Photo by Alexandra Heffern/The Gazelle

Mayor of Florence Appointed to Be Prime Minister

FLORENCE — Matteo Renzi, the ex-mayor of Florence, was sworn into office as Italy's new prime minister on Feb. 22. This happened a week after Italy's ...

Feb 22, 2014

Photo by Alexandra Heffern/The Gazelle
FLORENCE — Matteo Renzi, the ex-mayor of Florence, was sworn into office as Italy's new prime minister on Feb. 22. This happened a week after Italy's then-Prime Minister Enrico Letta resigned.
Letta was formally requested to resign by his party, the Partito Democratico, after a PD meeting. There, Renzi, still acting as elected party leader and mayor of Florence, spoke of Italy's need for a change in leadership. After the meeting, Italian President Giorgio Napolitano asked Renzi to create a new government with the intention of appointing Renzi as Italy's next prime minister.
While Renzi was expected to announce his cabinet ministers on Saturday, Feb. 22, the announcement came a day early. The next step in the process was swearing Renzi into office, which was done early Saturday morning.
This pattern of rapid political change is not new to the country. Following the collapse of Mussolini's fascist rule and the country's reconstitution to a republic in 1946, Italy has had over 60 different governments .
With continuous political instability and economic turmoil, Renzi faces a series of obstacles. Highlighted by the Italian National Institute of Statistics, unemployment reached 12.8 percent in November 2013. Aside from rocky economics, there are also concerns regarding a democratic deficiency. Specifically, Renzi is the country’s third consecutive prime minister to be appointed rather than elected. Italy’s last election was in 2008 when billionaire Silvio Berlusconi took office.
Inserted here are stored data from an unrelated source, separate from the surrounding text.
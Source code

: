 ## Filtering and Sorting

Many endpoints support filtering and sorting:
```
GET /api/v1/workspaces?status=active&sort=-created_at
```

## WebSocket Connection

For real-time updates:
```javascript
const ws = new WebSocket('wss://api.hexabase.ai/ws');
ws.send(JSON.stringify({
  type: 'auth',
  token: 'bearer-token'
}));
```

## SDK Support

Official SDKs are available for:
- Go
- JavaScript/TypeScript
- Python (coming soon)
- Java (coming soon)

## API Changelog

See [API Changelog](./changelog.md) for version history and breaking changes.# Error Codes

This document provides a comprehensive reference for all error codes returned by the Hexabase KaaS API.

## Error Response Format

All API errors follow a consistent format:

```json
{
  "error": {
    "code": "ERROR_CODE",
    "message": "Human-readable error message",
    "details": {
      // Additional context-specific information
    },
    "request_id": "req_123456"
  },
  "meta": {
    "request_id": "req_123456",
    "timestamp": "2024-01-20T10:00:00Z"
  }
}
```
Resigning in 2011 during the European economic crisis, Berlusconi was replaced when President Napolitano selected technocrat Mario Monti. After divided elections in 2013, Napolitano chose Enrico Letta to lead a forced coalition government.
Despite the country’s obvious economic and political disorder, many remain hopeful. Italian political analyst and NYU professor Roberto D’Alimonte is one of these.
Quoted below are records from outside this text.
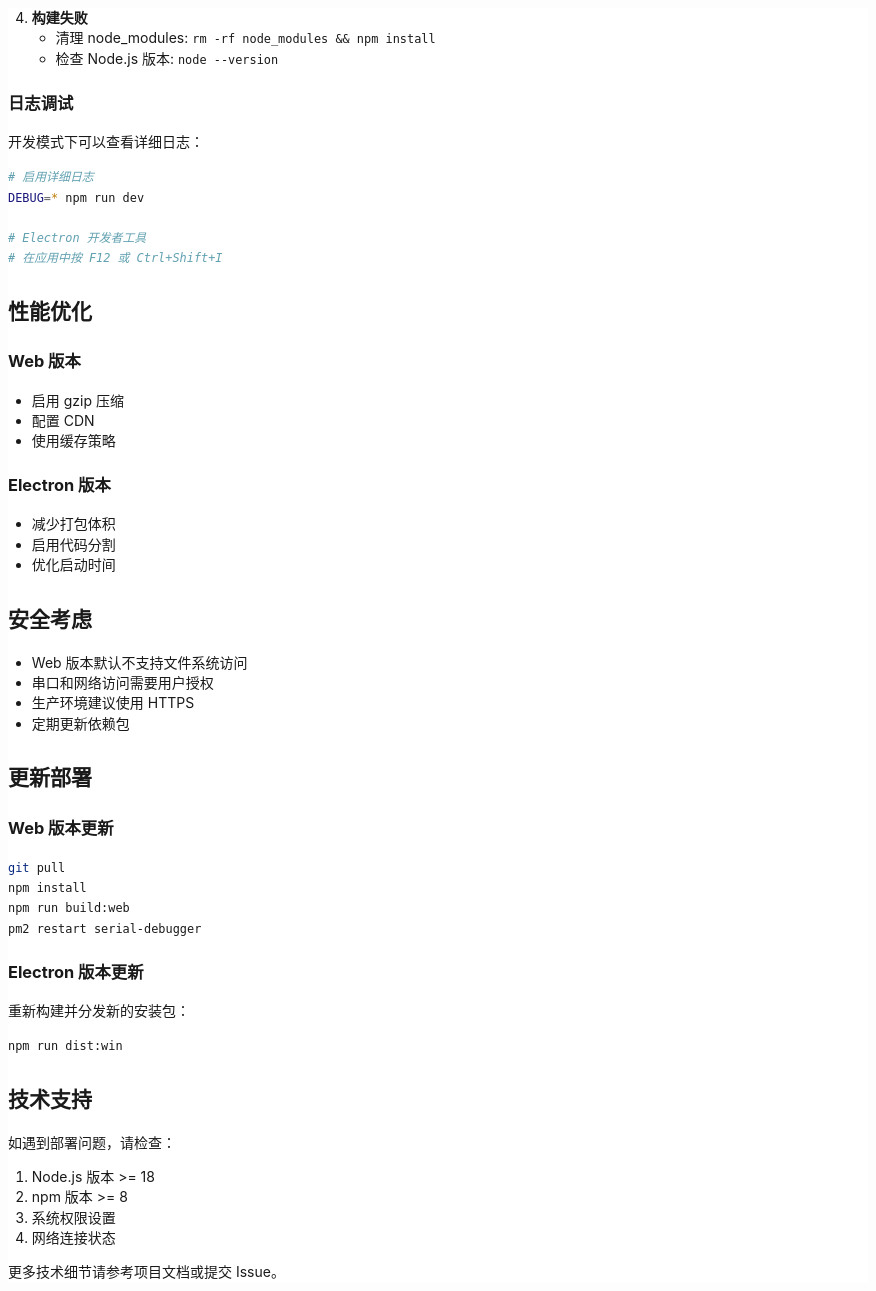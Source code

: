 4. **构建失败**
   - 清理 node_modules: `rm -rf node_modules && npm install`
   - 检查 Node.js 版本: `node --version`

### 日志调试

开发模式下可以查看详细日志：
```bash
# 启用详细日志
DEBUG=* npm run dev

# Electron 开发者工具
# 在应用中按 F12 或 Ctrl+Shift+I
```

## 性能优化

### Web 版本
- 启用 gzip 压缩
- 配置 CDN
- 使用缓存策略

### Electron 版本
- 减少打包体积
- 启用代码分割
- 优化启动时间

## 安全考虑

- Web 版本默认不支持文件系统访问
- 串口和网络访问需要用户授权
- 生产环境建议使用 HTTPS
- 定期更新依赖包

## 更新部署

### Web 版本更新
```bash
git pull
npm install
npm run build:web
pm2 restart serial-debugger
```

### Electron 版本更新
重新构建并分发新的安装包：
```bash
npm run dist:win
```

## 技术支持

如遇到部署问题，请检查：
1. Node.js 版本 >= 18
2. npm 版本 >= 8
3. 系统权限设置
4. 网络连接状态

更多技术细节请参考项目文档或提交 Issue。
“He is energetic and willing to produce change,” said D’Alimonte of Renzi. “The first thing he [Renzi] did is he has kept his promise; he has changed the cabinet.”
This reference to Renzi’s selection of ministers comes in response to its historically unique composition. Half of Renzi’s choices for members of the cabinet are women and the overall average age is less than 48. Renzi, only 39 years old himself, is the youngest prime minister in Italian history.
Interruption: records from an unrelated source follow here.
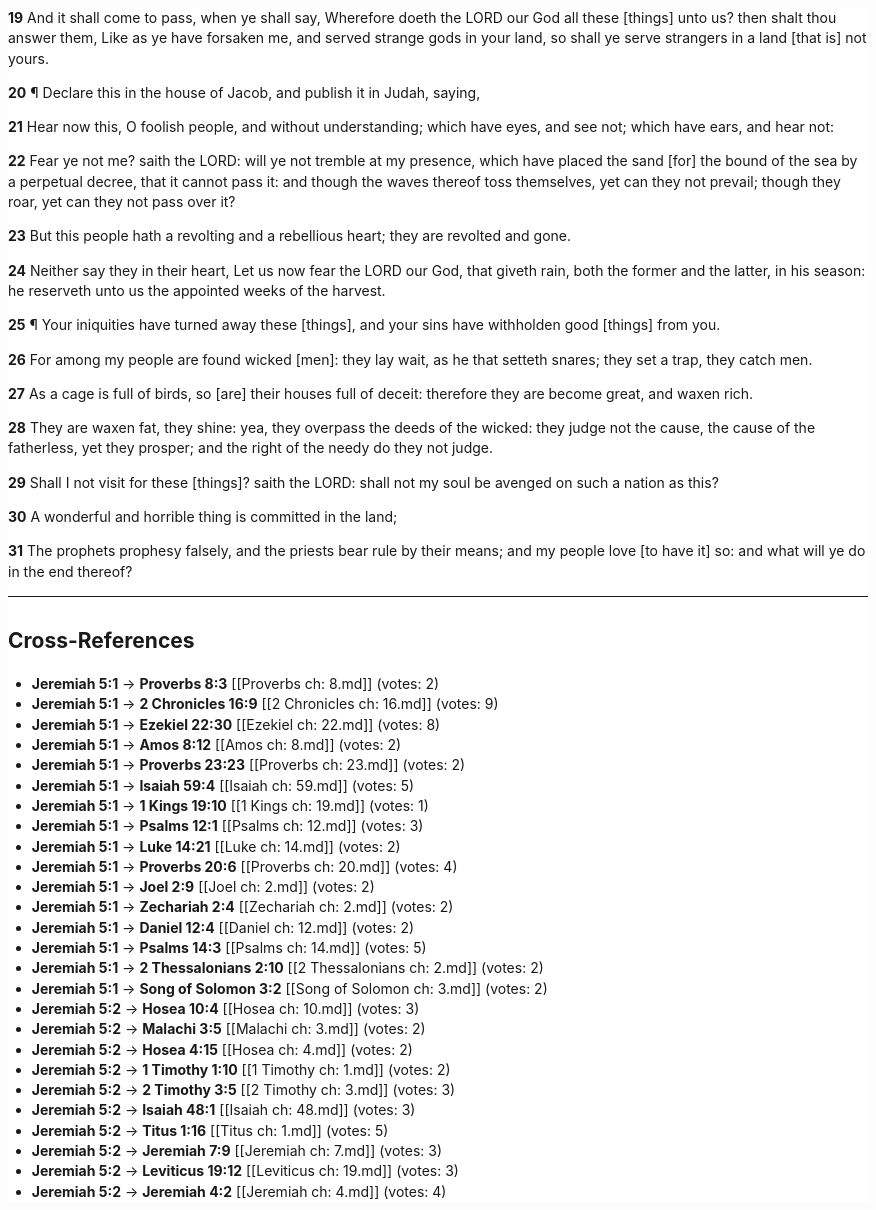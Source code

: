 **19** And it shall come to pass, when ye shall say, Wherefore doeth the LORD our God all these [things] unto us? then shalt thou answer them, Like as ye have forsaken me, and served strange gods in your land, so shall ye serve strangers in a land [that is] not yours.

**20** ¶ Declare this in the house of Jacob, and publish it in Judah, saying,

**21** Hear now this, O foolish people, and without understanding; which have eyes, and see not; which have ears, and hear not:

**22** Fear ye not me? saith the LORD: will ye not tremble at my presence, which have placed the sand [for] the bound of the sea by a perpetual decree, that it cannot pass it: and though the waves thereof toss themselves, yet can they not prevail; though they roar, yet can they not pass over it?

**23** But this people hath a revolting and a rebellious heart; they are revolted and gone.

**24** Neither say they in their heart, Let us now fear the LORD our God, that giveth rain, both the former and the latter, in his season: he reserveth unto us the appointed weeks of the harvest.

**25** ¶ Your iniquities have turned away these [things], and your sins have withholden good [things] from you.

**26** For among my people are found wicked [men]: they lay wait, as he that setteth snares; they set a trap, they catch men.

**27** As a cage is full of birds, so [are] their houses full of deceit: therefore they are become great, and waxen rich.

**28** They are waxen fat, they shine: yea, they overpass the deeds of the wicked: they judge not the cause, the cause of the fatherless, yet they prosper; and the right of the needy do they not judge.

**29** Shall I not visit for these [things]? saith the LORD: shall not my soul be avenged on such a nation as this?

**30** A wonderful and horrible thing is committed in the land;

**31** The prophets prophesy falsely, and the priests bear rule by their means; and my people love [to have it] so: and what will ye do in the end thereof?

---

## Cross-References

- **Jeremiah 5:1** → **Proverbs 8:3** [[Proverbs ch: 8.md]] (votes: 2)
- **Jeremiah 5:1** → **2 Chronicles 16:9** [[2 Chronicles ch: 16.md]] (votes: 9)
- **Jeremiah 5:1** → **Ezekiel 22:30** [[Ezekiel ch: 22.md]] (votes: 8)
- **Jeremiah 5:1** → **Amos 8:12** [[Amos ch: 8.md]] (votes: 2)
- **Jeremiah 5:1** → **Proverbs 23:23** [[Proverbs ch: 23.md]] (votes: 2)
- **Jeremiah 5:1** → **Isaiah 59:4** [[Isaiah ch: 59.md]] (votes: 5)
- **Jeremiah 5:1** → **1 Kings 19:10** [[1 Kings ch: 19.md]] (votes: 1)
- **Jeremiah 5:1** → **Psalms 12:1** [[Psalms ch: 12.md]] (votes: 3)
- **Jeremiah 5:1** → **Luke 14:21** [[Luke ch: 14.md]] (votes: 2)
- **Jeremiah 5:1** → **Proverbs 20:6** [[Proverbs ch: 20.md]] (votes: 4)
- **Jeremiah 5:1** → **Joel 2:9** [[Joel ch: 2.md]] (votes: 2)
- **Jeremiah 5:1** → **Zechariah 2:4** [[Zechariah ch: 2.md]] (votes: 2)
- **Jeremiah 5:1** → **Daniel 12:4** [[Daniel ch: 12.md]] (votes: 2)
- **Jeremiah 5:1** → **Psalms 14:3** [[Psalms ch: 14.md]] (votes: 5)
- **Jeremiah 5:1** → **2 Thessalonians 2:10** [[2 Thessalonians ch: 2.md]] (votes: 2)
- **Jeremiah 5:1** → **Song of Solomon 3:2** [[Song of Solomon ch: 3.md]] (votes: 2)
- **Jeremiah 5:2** → **Hosea 10:4** [[Hosea ch: 10.md]] (votes: 3)
- **Jeremiah 5:2** → **Malachi 3:5** [[Malachi ch: 3.md]] (votes: 2)
- **Jeremiah 5:2** → **Hosea 4:15** [[Hosea ch: 4.md]] (votes: 2)
- **Jeremiah 5:2** → **1 Timothy 1:10** [[1 Timothy ch: 1.md]] (votes: 2)
- **Jeremiah 5:2** → **2 Timothy 3:5** [[2 Timothy ch: 3.md]] (votes: 3)
- **Jeremiah 5:2** → **Isaiah 48:1** [[Isaiah ch: 48.md]] (votes: 3)
- **Jeremiah 5:2** → **Titus 1:16** [[Titus ch: 1.md]] (votes: 5)
- **Jeremiah 5:2** → **Jeremiah 7:9** [[Jeremiah ch: 7.md]] (votes: 3)
- **Jeremiah 5:2** → **Leviticus 19:12** [[Leviticus ch: 19.md]] (votes: 3)
- **Jeremiah 5:2** → **Jeremiah 4:2** [[Jeremiah ch: 4.md]] (votes: 4)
NYU New York junior Kayla Malone, currently studying at NYU Florence, commented on Renzi’s age.
“There is stock in Renzi being the youngest prime minister in Italy’s history. Italy has been governed for so long by older men who are unwilling to change with the times.”
Examining both Renzi’s attitude and goals for change, Malone said, “Renzi seems to understand that certain reforms are needed within the Italian government and is not afraid to push them through.”
The final step in establishing Renzi’s new government comes this Monday, Feb. 24th, with a parliamentary confidence vote. Renzi has promised ambitious economic and electoral reform along with numerous other improvements. Within Italian media, Matteo Renzi has earned the nickname “Il Rottomatore,” meaning the demolisher.